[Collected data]
---
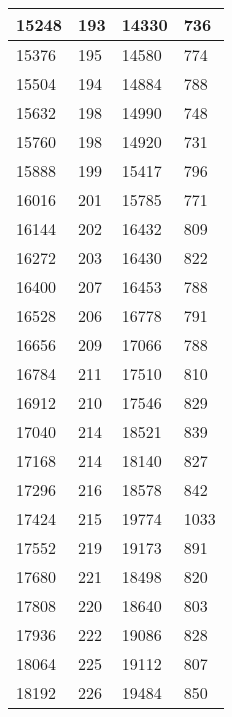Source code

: \begin{longtable}{|l|l|l|l|}
		15248 & 193         & 14330           & 736              \\ \hline
		15376 & 195         & 14580           & 774              \\ \hline
		15504 & 194         & 14884           & 788              \\ \hline
		15632 & 198         & 14990           & 748              \\ \hline
		15760 & 198         & 14920           & 731              \\ \hline
		15888 & 199         & 15417           & 796              \\ \hline
		16016 & 201         & 15785           & 771              \\ \hline
		16144 & 202         & 16432           & 809              \\ \hline
		16272 & 203         & 16430           & 822              \\ \hline
		16400 & 207         & 16453           & 788              \\ \hline
		16528 & 206         & 16778           & 791              \\ \hline
		16656 & 209         & 17066           & 788              \\ \hline
		16784 & 211         & 17510           & 810              \\ \hline
		16912 & 210         & 17546           & 829              \\ \hline
		17040 & 214         & 18521           & 839              \\ \hline
		17168 & 214         & 18140           & 827              \\ \hline
		17296 & 216         & 18578           & 842              \\ \hline
		17424 & 215         & 19774           & 1033             \\ \hline
		17552 & 219         & 19173           & 891              \\ \hline
		17680 & 221         & 18498           & 820              \\ \hline
		17808 & 220         & 18640           & 803              \\ \hline
		17936 & 222         & 19086           & 828              \\ \hline
		18064 & 225         & 19112           & 807              \\ \hline
		18192 & 226         & 19484           & 850              \\ \hline

\end{longtable}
---
** INSTRUCTIONS TO FOLLOW **
Only the lines above from the line containing "15248 & 193" through the line containing "15760 & 198" should be retyped, exactly and with both ends included.

** EXPECTED ANSWER **
		15248 & 193         & 14330           & 736              \\ \hline
		15376 & 195         & 14580           & 774              \\ \hline
		15504 & 194         & 14884           & 788              \\ \hline
		15632 & 198         & 14990           & 748              \\ \hline
		15760 & 198         & 14920           & 731              \\ \hline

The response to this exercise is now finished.